Exercise objective: The entire listing that follows must be repeated exactly, pictures excluded.
**** Material supplied
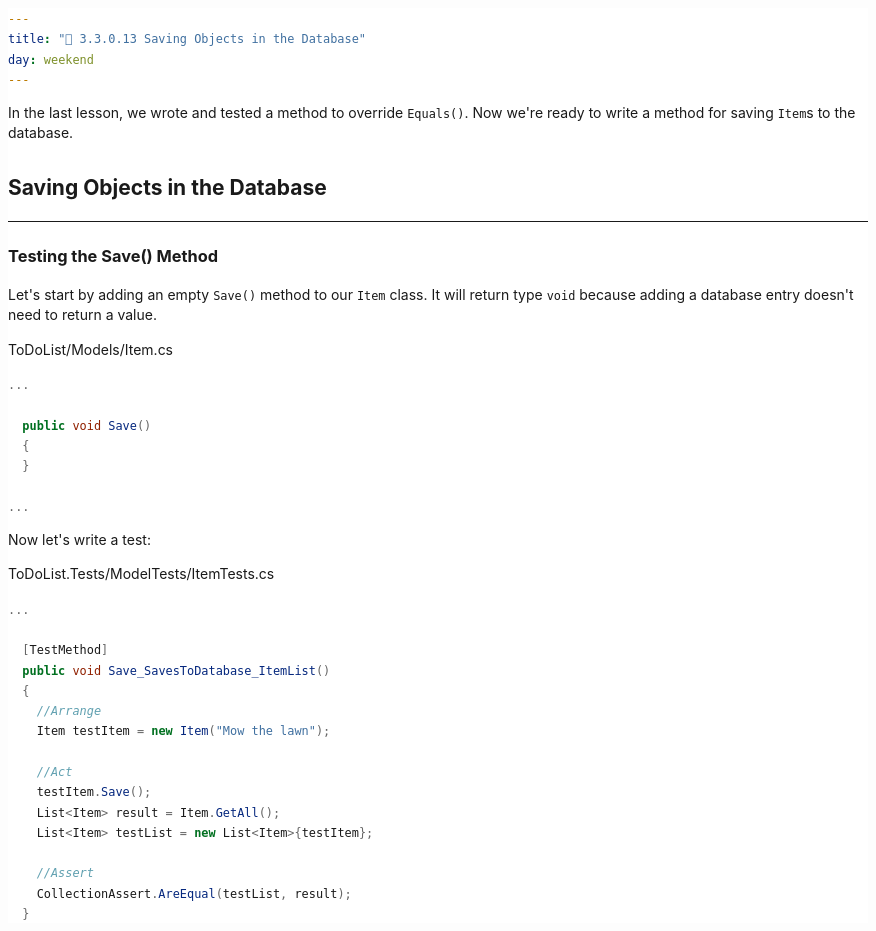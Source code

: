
 ```yaml
---
title: "📓 3.3.0.13 Saving Objects in the Database"
day: weekend
---
```


In the last lesson, we wrote and tested a method to override `Equals()`. Now we're ready to write a method for saving `Item`s to the database. 

## Saving Objects in the Database
---

### Testing the Save() Method

Let's start by adding an empty `Save()` method to our `Item` class. It will return type `void` because adding a database entry doesn't need to return a value.

<div class="filename">ToDoList/Models/Item.cs</div>

```csharp
...

  public void Save()
  {
  }

...
```

Now let's write a test:

<div class="filename">ToDoList.Tests/ModelTests/ItemTests.cs</div>

```csharp
...

  [TestMethod]
  public void Save_SavesToDatabase_ItemList()
  {
    //Arrange
    Item testItem = new Item("Mow the lawn");

    //Act
    testItem.Save();
    List<Item> result = Item.GetAll();
    List<Item> testList = new List<Item>{testItem};

    //Assert
    CollectionAssert.AreEqual(testList, result);
  }

```
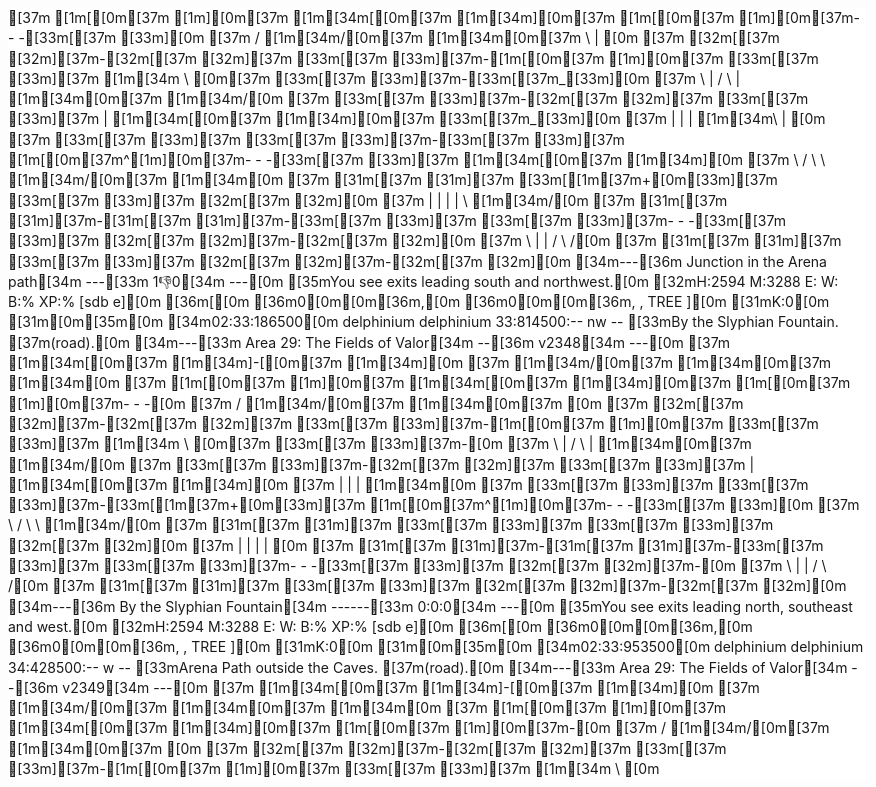 [37m                     [1m[[0m[37m [1m][0m[37m     [1m[34m[[0m[37m [1m[34m][0m[37m [1m[[0m[37m [1m][0m[37m- - -[33m[[37m [33m][0m
[37m                    /       [1m[34m/[0m[37m   [1m[34m\[0m[37m   \     | [0m
[37m     [32m[[37m [32m][37m-[32m[[37m [32m][37m [33m[[37m [33m][37m-[1m[[0m[37m [1m][0m[37m     [33m[[37m [33m][37m     [1m[34m \ [0m[37m [33m[[37m [33m][37m-[33m[[37m_[33m][0m
[37m        \ | /   \         |         [1m[34m\[0m[37m   [1m[34m/[0m
[37m     [33m[[37m [33m][37m-[32m[[37m [32m][37m     [33m[[37m [33m][37m      |          [1m[34m[[0m[37m [1m[34m][0m[37m [33m[[37m_[33m][0m
[37m      |           |       |             [1m[34m\ | [0m
[37m     [33m[[37m [33m][37m     [33m[[37m [33m][37m-[33m[[37m [33m][37m     [1m[[0m[37m^[1m][0m[37m- - -[33m[[37m [33m][37m     [1m[34m[[0m[37m [1m[34m][0m
[37m        \   /       \               \   [1m[34m/[0m[37m   [1m[34m\[0m
[37m         [31m[[37m [31m][37m         [33m[[1m[37m+[0m[33m][37m     [33m[[37m [33m][37m     [32m[[37m [32m][0m
[37m          |           |       |       | \   [1m[34m/[0m
[37m         [31m[[37m [31m][37m-[31m[[37m [31m][37m-[33m[[37m [33m][37m [33m[[37m [33m][37m- - -[33m[[37m [33m][37m     [32m[[37m [32m][37m-[32m[[37m [32m][0m
[37m            \ |   | /           \       /[0m
[37m             [31m[[37m [31m][37m [33m[[37m [33m][37m             [32m[[37m [32m][37m-[32m[[37m [32m][0m
[34m---[36m Junction in the Arena path[34m ---[33m 1:-1:0[34m ---[0m
[35mYou see exits leading south and northwest.[0m
[32mH:2594 M:3288 E: W: B:% XP:% [sdb e][0m [36m[[0m [36m0[0m[0m[36m,[0m [36m0[0m[0m[36m, , TREE ][0m [31mK:0[0m [31m[0m[35m[0m [34m02:33:186500[0m delphinium delphinium
33:814500:-- nw --
[33mBy the Slyphian Fountain. [37m(road).[0m
[34m---[33m Area 29: The Fields of Valor[34m --[36m v2348[34m ---[0m
[37m                             [1m[34m[[0m[37m [1m[34m]-[[0m[37m [1m[34m][0m
[37m                            [1m[34m/[0m[37m   [1m[34m\[0m[37m   [1m[34m\[0m
[37m                         [1m[[0m[37m [1m][0m[37m     [1m[34m[[0m[37m [1m[34m][0m[37m [1m[[0m[37m [1m][0m[37m- - -[0m
[37m                        /       [1m[34m/[0m[37m   [1m[34m\[0m[37m   \[0m
[37m         [32m[[37m [32m][37m-[32m[[37m [32m][37m [33m[[37m [33m][37m-[1m[[0m[37m [1m][0m[37m     [33m[[37m [33m][37m     [1m[34m \ [0m[37m [33m[[37m [33m][37m-[0m
[37m            \ | /   \         |         [1m[34m\[0m[37m   [1m[34m/[0m
[37m         [33m[[37m [33m][37m-[32m[[37m [32m][37m     [33m[[37m [33m][37m      |          [1m[34m[[0m[37m [1m[34m][0m
[37m          |           |       |             [1m[34m\[0m
[37m         [33m[[37m [33m][37m     [33m[[37m [33m][37m-[33m[[1m[37m+[0m[33m][37m     [1m[[0m[37m^[1m][0m[37m- - -[33m[[37m [33m][0m
[37m            \   /       \               \   [1m[34m/[0m
[37m             [31m[[37m [31m][37m         [33m[[37m [33m][37m     [33m[[37m [33m][37m     [32m[[37m [32m][0m
[37m              |           |       |       | \[0m
[37m             [31m[[37m [31m][37m-[31m[[37m [31m][37m-[33m[[37m [33m][37m [33m[[37m [33m][37m- - -[33m[[37m [33m][37m     [32m[[37m [32m][37m-[0m
[37m                \ |   | /           \       /[0m
[37m                 [31m[[37m [31m][37m [33m[[37m [33m][37m             [32m[[37m [32m][37m-[32m[[37m [32m][0m
[34m---[36m By the Slyphian Fountain[34m ------[33m 0:0:0[34m ---[0m
[35mYou see exits leading north, southeast and west.[0m
[32mH:2594 M:3288 E: W: B:% XP:% [sdb e][0m [36m[[0m [36m0[0m[0m[36m,[0m [36m0[0m[0m[36m, , TREE ][0m [31mK:0[0m [31m[0m[35m[0m [34m02:33:953500[0m delphinium delphinium
34:428500:-- w --
[33mArena Path outside the Caves. [37m(road).[0m
[34m---[33m Area 29: The Fields of Valor[34m --[36m v2349[34m ---[0m
[37m                                 [1m[34m[[0m[37m [1m[34m]-[[0m[37m [1m[34m][0m
[37m                                [1m[34m/[0m[37m   [1m[34m\[0m[37m   [1m[34m\[0m
[37m                             [1m[[0m[37m [1m][0m[37m     [1m[34m[[0m[37m [1m[34m][0m[37m [1m[[0m[37m [1m][0m[37m-[0m
[37m                            /       [1m[34m/[0m[37m   [1m[34m\[0m[37m   \[0m
[37m             [32m[[37m [32m][37m-[32m[[37m [32m][37m [33m[[37m [33m][37m-[1m[[0m[37m [1m][0m[37m     [33m[[37m [33m][37m     [1m[34m \ [0m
********
Exercise response:
Source code

:
 ```yaml
---
title: "📓 3.3.0.13 Saving Objects in the Database"
day: weekend
---
```


In the last lesson, we wrote and tested a method to override `Equals()`. Now we're ready to write a method for saving `Item`s to the database. 

## Saving Objects in the Database
---

### Testing the Save() Method

Let's start by adding an empty `Save()` method to our `Item` class. It will return type `void` because adding a database entry doesn't need to return a value.

<div class="filename">ToDoList/Models/Item.cs</div>

```csharp
...

  public void Save()
  {
  }

...
```

Now let's write a test:

<div class="filename">ToDoList.Tests/ModelTests/ItemTests.cs</div>

```csharp
...

  [TestMethod]
  public void Save_SavesToDatabase_ItemList()
  {
    //Arrange
    Item testItem = new Item("Mow the lawn");

    //Act
    testItem.Save();
    List<Item> result = Item.GetAll();
    List<Item> testList = new List<Item>{testItem};

    //Assert
    CollectionAssert.AreEqual(testList, result);
  }

```
 [37m                     [1m[[0m[37m [1m][0m[37m     [1m[34m[[0m[37m [1m[34m][0m[37m [1m[[0m[37m [1m][0m[37m- - -[33m[[37m [33m][0m
[37m                    /       [1m[34m/[0m[37m   [1m[34m\[0m[37m   \     | [0m
[37m     [32m[[37m [32m][37m-[32m[[37m [32m][37m [33m[[37m [33m][37m-[1m[[0m[37m [1m][0m[37m     [33m[[37m [33m][37m     [1m[34m \ [0m[37m [33m[[37m [33m][37m-[33m[[37m_[33m][0m
[37m        \ | /   \         |         [1m[34m\[0m[37m   [1m[34m/[0m
[37m     [33m[[37m [33m][37m-[32m[[37m [32m][37m     [33m[[37m [33m][37m      |          [1m[34m[[0m[37m [1m[34m][0m[37m [33m[[37m_[33m][0m
[37m      |           |       |             [1m[34m\ | [0m
[37m     [33m[[37m [33m][37m     [33m[[37m [33m][37m-[33m[[37m [33m][37m     [1m[[0m[37m^[1m][0m[37m- - -[33m[[37m [33m][37m     [1m[34m[[0m[37m [1m[34m][0m
[37m        \   /       \               \   [1m[34m/[0m[37m   [1m[34m\[0m
[37m         [31m[[37m [31m][37m         [33m[[1m[37m+[0m[33m][37m     [33m[[37m [33m][37m     [32m[[37m [32m][0m
[37m          |           |       |       | \   [1m[34m/[0m
[37m         [31m[[37m [31m][37m-[31m[[37m [31m][37m-[33m[[37m [33m][37m [33m[[37m [33m][37m- - -[33m[[37m [33m][37m     [32m[[37m [32m][37m-[32m[[37m [32m][0m
[37m            \ |   | /           \       /[0m
[37m             [31m[[37m [31m][37m [33m[[37m [33m][37m             [32m[[37m [32m][37m-[32m[[37m [32m][0m
[34m---[36m Junction in the Arena path[34m ---[33m 1:-1:0[34m ---[0m
[35mYou see exits leading south and northwest.[0m
[32mH:2594 M:3288 E: W: B:% XP:% [sdb e][0m [36m[[0m [36m0[0m[0m[36m,[0m [36m0[0m[0m[36m, , TREE ][0m [31mK:0[0m [31m[0m[35m[0m [34m02:33:186500[0m delphinium delphinium
33:814500:-- nw --
[33mBy the Slyphian Fountain. [37m(road).[0m
[34m---[33m Area 29: The Fields of Valor[34m --[36m v2348[34m ---[0m
[37m                             [1m[34m[[0m[37m [1m[34m]-[[0m[37m [1m[34m][0m
[37m                            [1m[34m/[0m[37m   [1m[34m\[0m[37m   [1m[34m\[0m
[37m                         [1m[[0m[37m [1m][0m[37m     [1m[34m[[0m[37m [1m[34m][0m[37m [1m[[0m[37m [1m][0m[37m- - -[0m
[37m                        /       [1m[34m/[0m[37m   [1m[34m\[0m[37m   \[0m
[37m         [32m[[37m [32m][37m-[32m[[37m [32m][37m [33m[[37m [33m][37m-[1m[[0m[37m [1m][0m[37m     [33m[[37m [33m][37m     [1m[34m \ [0m[37m [33m[[37m [33m][37m-[0m
[37m            \ | /   \         |         [1m[34m\[0m[37m   [1m[34m/[0m
[37m         [33m[[37m [33m][37m-[32m[[37m [32m][37m     [33m[[37m [33m][37m      |          [1m[34m[[0m[37m [1m[34m][0m
[37m          |           |       |             [1m[34m\[0m
[37m         [33m[[37m [33m][37m     [33m[[37m [33m][37m-[33m[[1m[37m+[0m[33m][37m     [1m[[0m[37m^[1m][0m[37m- - -[33m[[37m [33m][0m
[37m            \   /       \               \   [1m[34m/[0m
[37m             [31m[[37m [31m][37m         [33m[[37m [33m][37m     [33m[[37m [33m][37m     [32m[[37m [32m][0m
[37m              |           |       |       | \[0m
[37m             [31m[[37m [31m][37m-[31m[[37m [31m][37m-[33m[[37m [33m][37m [33m[[37m [33m][37m- - -[33m[[37m [33m][37m     [32m[[37m [32m][37m-[0m
[37m                \ |   | /           \       /[0m
[37m                 [31m[[37m [31m][37m [33m[[37m [33m][37m             [32m[[37m [32m][37m-[32m[[37m [32m][0m
[34m---[36m By the Slyphian Fountain[34m ------[33m 0:0:0[34m ---[0m
[35mYou see exits leading north, southeast and west.[0m
[32mH:2594 M:3288 E: W: B:% XP:% [sdb e][0m [36m[[0m [36m0[0m[0m[36m,[0m [36m0[0m[0m[36m, , TREE ][0m [31mK:0[0m [31m[0m[35m[0m [34m02:33:953500[0m delphinium delphinium
34:428500:-- w --
[33mArena Path outside the Caves. [37m(road).[0m
[34m---[33m Area 29: The Fields of Valor[34m --[36m v2349[34m ---[0m
[37m                                 [1m[34m[[0m[37m [1m[34m]-[[0m[37m [1m[34m][0m
[37m                                [1m[34m/[0m[37m   [1m[34m\[0m[37m   [1m[34m\[0m
[37m                             [1m[[0m[37m [1m][0m[37m     [1m[34m[[0m[37m [1m[34m][0m[37m [1m[[0m[37m [1m][0m[37m-[0m
[37m                            /       [1m[34m/[0m[37m   [1m[34m\[0m[37m   \[0m
[37m             [32m[[37m [32m][37m-[32m[[37m [32m][37m [33m[[37m [33m][37m-[1m[[0m[37m [1m][0m[37m     [33m[[37m [33m][37m     [1m[34m \ [0m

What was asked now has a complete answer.